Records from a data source
────────────────
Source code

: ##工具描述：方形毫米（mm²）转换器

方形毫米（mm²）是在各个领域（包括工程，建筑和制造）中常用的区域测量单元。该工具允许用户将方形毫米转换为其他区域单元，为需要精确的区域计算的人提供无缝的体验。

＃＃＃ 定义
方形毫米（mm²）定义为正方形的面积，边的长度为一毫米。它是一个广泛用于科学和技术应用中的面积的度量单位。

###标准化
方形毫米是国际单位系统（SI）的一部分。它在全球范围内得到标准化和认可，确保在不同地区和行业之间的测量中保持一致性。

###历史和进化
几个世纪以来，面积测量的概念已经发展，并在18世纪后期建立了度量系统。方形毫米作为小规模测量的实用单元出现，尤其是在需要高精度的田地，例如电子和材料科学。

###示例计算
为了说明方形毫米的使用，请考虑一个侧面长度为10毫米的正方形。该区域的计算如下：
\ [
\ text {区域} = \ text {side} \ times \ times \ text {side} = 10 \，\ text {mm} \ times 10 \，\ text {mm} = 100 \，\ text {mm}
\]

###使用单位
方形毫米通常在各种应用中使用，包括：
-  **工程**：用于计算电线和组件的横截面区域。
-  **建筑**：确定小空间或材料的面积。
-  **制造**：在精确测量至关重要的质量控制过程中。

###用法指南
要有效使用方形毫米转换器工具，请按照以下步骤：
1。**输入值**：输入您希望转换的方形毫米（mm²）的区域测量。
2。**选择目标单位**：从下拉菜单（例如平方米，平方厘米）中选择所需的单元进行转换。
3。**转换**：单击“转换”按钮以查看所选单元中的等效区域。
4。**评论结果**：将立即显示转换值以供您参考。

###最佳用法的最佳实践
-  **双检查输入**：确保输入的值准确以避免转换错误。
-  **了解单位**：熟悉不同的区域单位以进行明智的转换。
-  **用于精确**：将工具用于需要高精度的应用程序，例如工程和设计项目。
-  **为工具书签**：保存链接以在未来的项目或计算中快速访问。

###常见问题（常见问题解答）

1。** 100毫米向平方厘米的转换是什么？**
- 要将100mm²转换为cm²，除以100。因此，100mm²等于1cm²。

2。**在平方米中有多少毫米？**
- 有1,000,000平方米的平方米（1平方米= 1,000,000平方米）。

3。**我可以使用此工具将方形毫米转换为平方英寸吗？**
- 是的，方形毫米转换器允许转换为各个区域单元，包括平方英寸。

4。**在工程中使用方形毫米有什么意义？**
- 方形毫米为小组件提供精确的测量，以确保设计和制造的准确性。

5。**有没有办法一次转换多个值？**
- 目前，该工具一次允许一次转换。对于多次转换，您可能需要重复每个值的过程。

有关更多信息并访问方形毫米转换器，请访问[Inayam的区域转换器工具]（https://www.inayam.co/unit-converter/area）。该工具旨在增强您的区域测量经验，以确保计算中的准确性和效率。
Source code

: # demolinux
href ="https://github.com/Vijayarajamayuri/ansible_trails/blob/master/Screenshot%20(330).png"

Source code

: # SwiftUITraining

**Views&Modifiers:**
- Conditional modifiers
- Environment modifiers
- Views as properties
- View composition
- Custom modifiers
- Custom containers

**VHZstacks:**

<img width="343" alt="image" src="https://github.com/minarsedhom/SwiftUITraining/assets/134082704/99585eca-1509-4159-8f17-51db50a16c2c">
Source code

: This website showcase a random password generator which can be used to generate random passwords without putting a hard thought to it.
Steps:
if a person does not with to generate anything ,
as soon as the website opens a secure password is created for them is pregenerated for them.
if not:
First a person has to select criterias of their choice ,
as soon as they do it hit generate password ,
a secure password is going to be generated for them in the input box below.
────────────────
-- WHAT YOU WILL DO --
Repeat the data in full, exactly as supplied.

-- SOLUTION FOR THIS EXERCISE --
Source code

: ##工具描述：方形毫米（mm²）转换器

方形毫米（mm²）是在各个领域（包括工程，建筑和制造）中常用的区域测量单元。该工具允许用户将方形毫米转换为其他区域单元，为需要精确的区域计算的人提供无缝的体验。

＃＃＃ 定义
方形毫米（mm²）定义为正方形的面积，边的长度为一毫米。它是一个广泛用于科学和技术应用中的面积的度量单位。

###标准化
方形毫米是国际单位系统（SI）的一部分。它在全球范围内得到标准化和认可，确保在不同地区和行业之间的测量中保持一致性。

###历史和进化
几个世纪以来，面积测量的概念已经发展，并在18世纪后期建立了度量系统。方形毫米作为小规模测量的实用单元出现，尤其是在需要高精度的田地，例如电子和材料科学。

###示例计算
为了说明方形毫米的使用，请考虑一个侧面长度为10毫米的正方形。该区域的计算如下：
\ [
\ text {区域} = \ text {side} \ times \ times \ text {side} = 10 \，\ text {mm} \ times 10 \，\ text {mm} = 100 \，\ text {mm}
\]

###使用单位
方形毫米通常在各种应用中使用，包括：
-  **工程**：用于计算电线和组件的横截面区域。
-  **建筑**：确定小空间或材料的面积。
-  **制造**：在精确测量至关重要的质量控制过程中。

###用法指南
要有效使用方形毫米转换器工具，请按照以下步骤：
1。**输入值**：输入您希望转换的方形毫米（mm²）的区域测量。
2。**选择目标单位**：从下拉菜单（例如平方米，平方厘米）中选择所需的单元进行转换。
3。**转换**：单击“转换”按钮以查看所选单元中的等效区域。
4。**评论结果**：将立即显示转换值以供您参考。

###最佳用法的最佳实践
-  **双检查输入**：确保输入的值准确以避免转换错误。
-  **了解单位**：熟悉不同的区域单位以进行明智的转换。
-  **用于精确**：将工具用于需要高精度的应用程序，例如工程和设计项目。
-  **为工具书签**：保存链接以在未来的项目或计算中快速访问。

###常见问题（常见问题解答）

1。** 100毫米向平方厘米的转换是什么？**
- 要将100mm²转换为cm²，除以100。因此，100mm²等于1cm²。

2。**在平方米中有多少毫米？**
- 有1,000,000平方米的平方米（1平方米= 1,000,000平方米）。

3。**我可以使用此工具将方形毫米转换为平方英寸吗？**
- 是的，方形毫米转换器允许转换为各个区域单元，包括平方英寸。

4。**在工程中使用方形毫米有什么意义？**
- 方形毫米为小组件提供精确的测量，以确保设计和制造的准确性。

5。**有没有办法一次转换多个值？**
- 目前，该工具一次允许一次转换。对于多次转换，您可能需要重复每个值的过程。

有关更多信息并访问方形毫米转换器，请访问[Inayam的区域转换器工具]（https://www.inayam.co/unit-converter/area）。该工具旨在增强您的区域测量经验，以确保计算中的准确性和效率。
Source code

: # demolinux
href ="https://github.com/Vijayarajamayuri/ansible_trails/blob/master/Screenshot%20(330).png"

Source code

: # SwiftUITraining

**Views&Modifiers:**
- Conditional modifiers
- Environment modifiers
- Views as properties
- View composition
- Custom modifiers
- Custom containers

**VHZstacks:**

<img width="343" alt="image" src="https://github.com/minarsedhom/SwiftUITraining/assets/134082704/99585eca-1509-4159-8f17-51db50a16c2c">
Source code

: This website showcase a random password generator which can be used to generate random passwords without putting a hard thought to it.
Steps:
if a person does not with to generate anything ,
as soon as the website opens a secure password is created for them is pregenerated for them.
if not:
First a person has to select criterias of their choice ,
as soon as they do it hit generate password ,
a secure password is going to be generated for them in the input box below.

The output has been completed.